由于未能从唯物史观的角度去认识其实是经济发展的精神尺度的“人欲”问题,所以虽然丘濬等辈理学家、道学家,已经看到“人欲”的滔滔之势,惊呼“承平日久,俗尚糜丽”“未至于圣,则不能无人欲之私”(朱熹语)“蚩蚩之民,孰不厌贫贱而贪富贵哉?顾无由致之耳”(卷二十八),但他们依然只想从维护道学的立场出发,要剿灭这种有害“天理”的人欲,指责人们“见利而不见义,知有人欲而不知有天理,乃先王之罪人也”(卷二十八)。这就使丘濬的经济思想在某些方面也表现出一定的局限性。他往往只是从表面的、浅层的经济现象上去探索便民利民的解决办法,而未能深入到经济规律、各种经济关系的本质联系方面去建立系统的、严密的理论体系。
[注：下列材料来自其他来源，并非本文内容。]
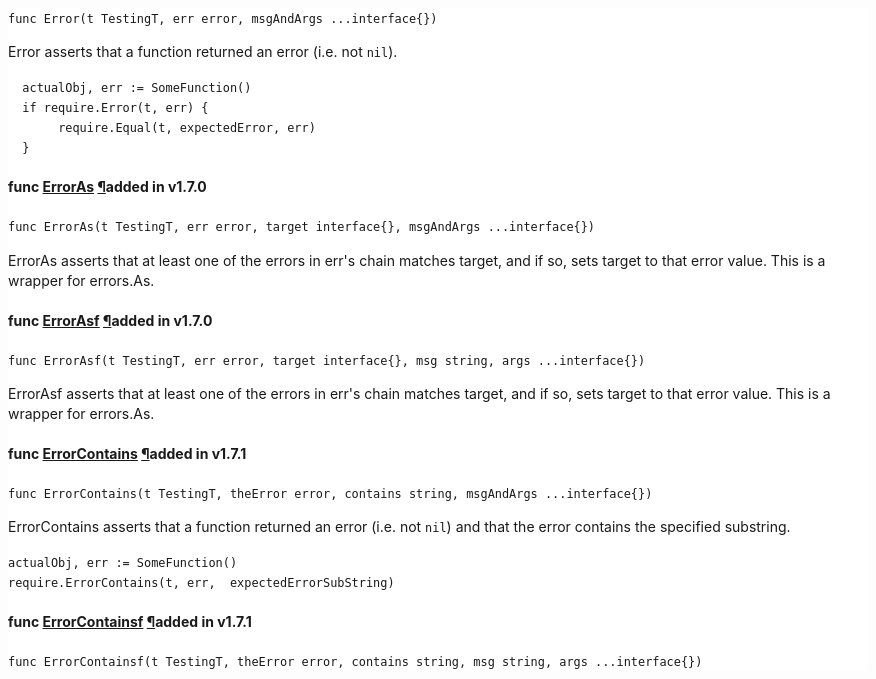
 ```
func Error(t TestingT, err error, msgAndArgs ...interface{})
```

Error asserts that a function returned an error (i.e. not `nil`).

```
  actualObj, err := SomeFunction()
  if require.Error(t, err) {
	   require.Equal(t, expectedError, err)
  }
```

#### func [ErrorAs](https://github.com/stretchr/testify/blob/v1.10.0/require/require.go#L298) [¶](https://pkg.go.dev/github.com/stretchr/testify/require#ErrorAs)added in v1.7.0

```
func ErrorAs(t TestingT, err error, target interface{}, msgAndArgs ...interface{})
```

ErrorAs asserts that at least one of the errors in err's chain matches target, and if so, sets target to that error value. This is a wrapper for errors.As.

#### func [ErrorAsf](https://github.com/stretchr/testify/blob/v1.10.0/require/require.go#L310) [¶](https://pkg.go.dev/github.com/stretchr/testify/require#ErrorAsf)added in v1.7.0

```
func ErrorAsf(t TestingT, err error, target interface{}, msg string, args ...interface{})
```

ErrorAsf asserts that at least one of the errors in err's chain matches target, and if so, sets target to that error value. This is a wrapper for errors.As.

#### func [ErrorContains](https://github.com/stretchr/testify/blob/v1.10.0/require/require.go#L325) [¶](https://pkg.go.dev/github.com/stretchr/testify/require#ErrorContains)added in v1.7.1

```
func ErrorContains(t TestingT, theError error, contains string, msgAndArgs ...interface{})
```

ErrorContains asserts that a function returned an error (i.e. not `nil`) and that the error contains the specified substring.

```
actualObj, err := SomeFunction()
require.ErrorContains(t, err,  expectedErrorSubString)
```

#### func [ErrorContainsf](https://github.com/stretchr/testify/blob/v1.10.0/require/require.go#L340) [¶](https://pkg.go.dev/github.com/stretchr/testify/require#ErrorContainsf)added in v1.7.1

```
func ErrorContainsf(t TestingT, theError error, contains string, msg string, args ...interface{})
```
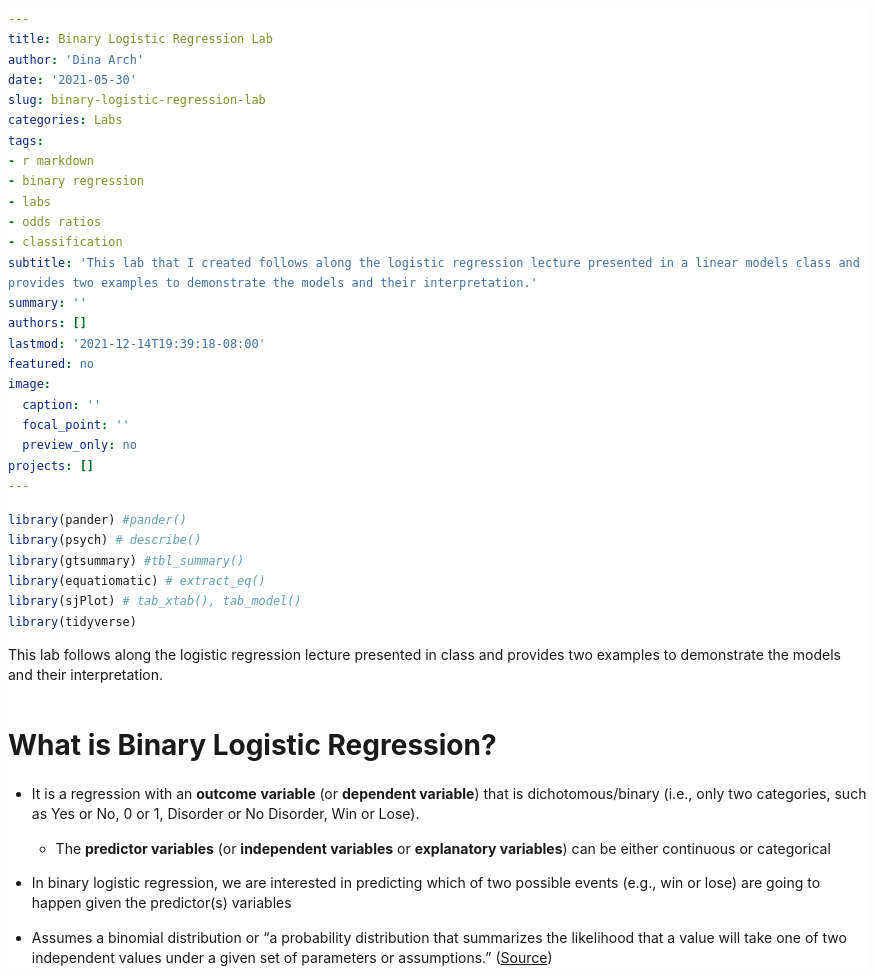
```yaml
---
title: Binary Logistic Regression Lab
author: 'Dina Arch'
date: '2021-05-30'
slug: binary-logistic-regression-lab
categories: Labs
tags: 
- r markdown
- binary regression
- labs
- odds ratios
- classification
subtitle: 'This lab that I created follows along the logistic regression lecture presented in a linear models class and provides two examples to demonstrate the models and their interpretation.'
summary: ''
authors: []
lastmod: '2021-12-14T19:39:18-08:00'
featured: no
image:
  caption: ''
  focal_point: ''
  preview_only: no
projects: []
---
```


``` r
library(pander) #pander()
library(psych) # describe()
library(gtsummary) #tbl_summary()
library(equatiomatic) # extract_eq()
library(sjPlot) # tab_xtab(), tab_model()
library(tidyverse)
```

This lab follows along the logistic regression lecture presented in class and provides two examples to demonstrate the models and their interpretation.

# What is Binary Logistic Regression?

-   It is a regression with an **outcome** **variable** (or **dependent variable**) that is dichotomous/binary (i.e., only two categories, such as Yes or No, 0 or 1, Disorder or No Disorder, Win or Lose).

    -   The **predictor variables** (or **independent variables** or **explanatory variables**) can be either continuous or categorical

-   In binary logistic regression, we are interested in predicting which of two possible events (e.g., win or lose) are going to happen given the predictor(s) variables

-   Assumes a binomial distribution or “a probability distribution that summarizes the likelihood that a value will take one of two independent values under a given set of parameters or assumptions.” ([Source](https://www.investopedia.com/terms/b/binomialdistribution.asp))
当然,在明代中叶的生产力水平上,生产关系所构成的经济学层面也不足以养成一个成熟的经济学家。这是不能苛求的。近代的研究者认为,丘濬是当时经济思想的卓越代表人物,这是非常准确的。我们应该承认,丘濬在中国历史上是一位比他的前代以及同时代人都要有“经济头脑”的儒学先驱。他一生以通晓“经济之术”自负,并非以空头学术骄人,他的这部《大学衍义补》的确还有十分丰富的思想宝藏。

《大学衍义补》卷帙浩繁,采取这种例言式的表达方法,难免有粗疏冗沓之处。这是丘濬自己也承认的:“所引之事,类多重复,所修之辞,不能雅驯。”(《大学衍义补序》)正是道出了这部书在语言文字及体例上的毛病。另外,在判定“事始”方面,也偶有失记误断的地方。如说汉安帝延光三年(124年)祀孔子及七十二弟子于阙里是“后世祀孔子弟子之始”,其实,早在汉章帝元和二年(85年)时,“帝东巡狩,还过鲁,幸阙里,以太牢祠孔子及七十二弟子,作六代之乐,大会孔氏男子”已经有事在先。